**EXERCISE DIRECTIONS:**
Scan the material and copy every line in which "with" appears.

**DATA SHOWN:**
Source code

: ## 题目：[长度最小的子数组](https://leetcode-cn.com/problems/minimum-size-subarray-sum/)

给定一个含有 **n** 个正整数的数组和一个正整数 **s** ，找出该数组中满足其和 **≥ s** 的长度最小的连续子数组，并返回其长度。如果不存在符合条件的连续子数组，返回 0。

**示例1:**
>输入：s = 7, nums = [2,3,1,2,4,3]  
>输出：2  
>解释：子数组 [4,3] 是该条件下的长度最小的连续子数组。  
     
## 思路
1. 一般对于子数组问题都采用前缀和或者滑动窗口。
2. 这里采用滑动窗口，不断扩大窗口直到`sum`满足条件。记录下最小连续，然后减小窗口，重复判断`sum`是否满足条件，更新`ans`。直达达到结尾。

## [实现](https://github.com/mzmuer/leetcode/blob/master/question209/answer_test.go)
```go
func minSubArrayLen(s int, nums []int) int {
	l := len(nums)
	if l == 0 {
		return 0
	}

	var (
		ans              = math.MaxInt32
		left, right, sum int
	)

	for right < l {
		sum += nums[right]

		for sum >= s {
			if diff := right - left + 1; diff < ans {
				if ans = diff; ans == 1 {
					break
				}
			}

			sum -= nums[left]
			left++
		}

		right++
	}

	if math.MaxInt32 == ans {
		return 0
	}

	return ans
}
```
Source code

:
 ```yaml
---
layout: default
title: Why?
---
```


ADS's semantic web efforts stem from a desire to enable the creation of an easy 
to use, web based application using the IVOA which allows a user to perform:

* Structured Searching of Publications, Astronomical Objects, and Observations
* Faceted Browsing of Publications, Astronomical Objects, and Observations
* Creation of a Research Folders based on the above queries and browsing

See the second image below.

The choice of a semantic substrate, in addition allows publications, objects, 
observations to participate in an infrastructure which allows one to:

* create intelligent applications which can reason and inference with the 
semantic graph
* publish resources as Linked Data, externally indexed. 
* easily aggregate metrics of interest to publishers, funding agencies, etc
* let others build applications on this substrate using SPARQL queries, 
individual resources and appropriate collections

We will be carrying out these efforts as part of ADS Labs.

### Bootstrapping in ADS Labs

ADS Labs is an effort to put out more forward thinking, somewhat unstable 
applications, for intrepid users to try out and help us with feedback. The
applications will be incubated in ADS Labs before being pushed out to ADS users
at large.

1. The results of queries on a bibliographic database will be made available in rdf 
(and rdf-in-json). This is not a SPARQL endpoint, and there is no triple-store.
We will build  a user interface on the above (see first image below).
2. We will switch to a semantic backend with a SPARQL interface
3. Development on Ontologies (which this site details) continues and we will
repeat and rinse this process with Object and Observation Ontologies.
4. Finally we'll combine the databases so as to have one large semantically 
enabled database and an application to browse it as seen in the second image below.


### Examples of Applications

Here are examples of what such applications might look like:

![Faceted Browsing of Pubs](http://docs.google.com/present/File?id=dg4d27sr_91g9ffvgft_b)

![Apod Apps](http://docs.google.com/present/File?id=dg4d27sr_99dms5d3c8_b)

**TASK RESULT:**
* create intelligent applications which can reason and inference with the 
applications, for intrepid users to try out and help us with feedback. The
2. We will switch to a semantic backend with a SPARQL interface
repeat and rinse this process with Object and Observation Ontologies.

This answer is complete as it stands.